With those lines from Richard II, Shakespeare unwittingly described a phenomenon in digital audio called "word clock jitter" and its detrimental effect on digitally reproduced music. "Clock jitter" refers to timing errors in analog/digital and digital/analog converters—errors that significantly degrade the musical quality of digital audio.
Clock jitter is a serious and underestimated source of sonic degradation in digital audio. Only recently has jitter begun to get the attention it deserves, both by high-end designers and audio academics. One reason jitter has been overlooked is the exceedingly difficult task of measuring such tiny time variations—on the order of tens of trillionths of a second. Consequently, there has previously been little hard information on how much jitter is actually present in high-end D/A converters. This is true despite the "jitter wars" between manufacturers who claim extraordinarily low jitter levels in their products. Another reason jitter has been ignored is the mistaken belief by some that if the ones and zeros that represent the music are correct, then digital audio must work perfectly. Getting the ones and zeros correct is only part of the equation.

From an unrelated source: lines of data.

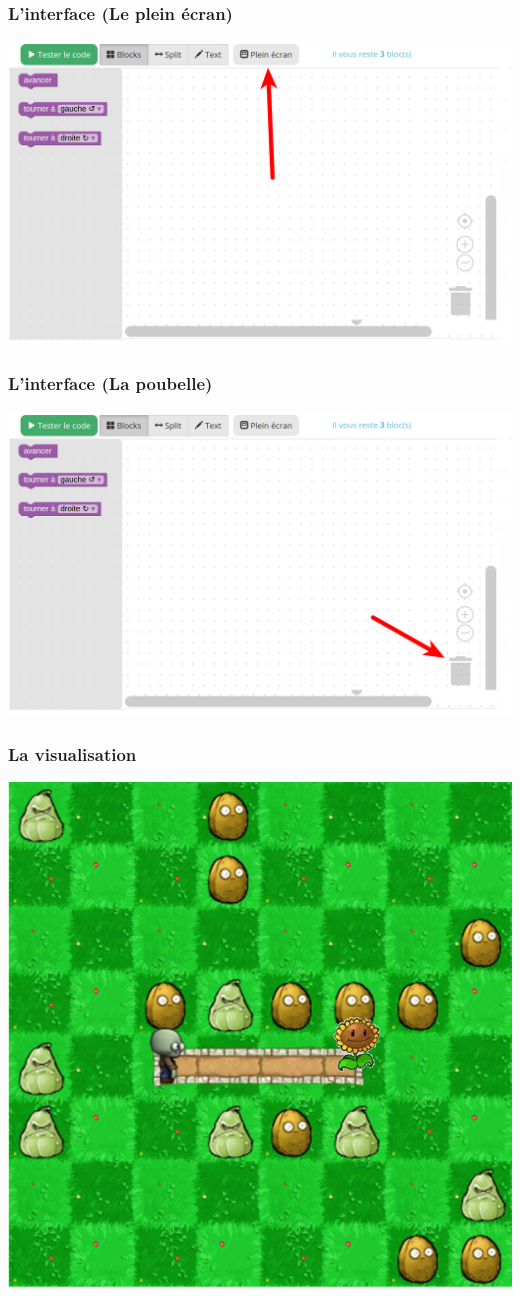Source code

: \documentclass{beamer}
\begin{document}
\begin{frame}
	\frametitle{L'interface (Le plein écran)}

	\includegraphics[width=\linewidth]{interface_fullscreen.png}
\end{frame}

\begin{frame}
	\frametitle{L'interface (La poubelle)}

	\includegraphics[width=\linewidth]{interface_trash.png}
\end{frame}

\begin{frame}
	\frametitle{La visualisation}

	\centering
	\includegraphics[width=0.65\linewidth]{visualisation_pvz.png}
\end{frame}
\end{document}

Stereophile has obtained a unique instrument that allows us to measure jitter in CD players and digital processors. Not only can we quantify how much jitter is afflicting a particular D/A converter, we can look at something far more musically relevant: the jitter's frequency. Moreover, an analysis of jitter and what causes it goes a long way toward explaining the audible differences between CD transports, digital processors, and, particularly, the type of interface between transport and processor.
This article presents a basic primer on word clock jitter, explains how it affects the musical performance of digital processors, and reports the results of an investigation into the jitter performances of 11 high-end digital processors and one CD player. In addition, we are able—for the first time—to measure significant differences in jitter levels and spectra between different types of CD transport/digital processor interfaces.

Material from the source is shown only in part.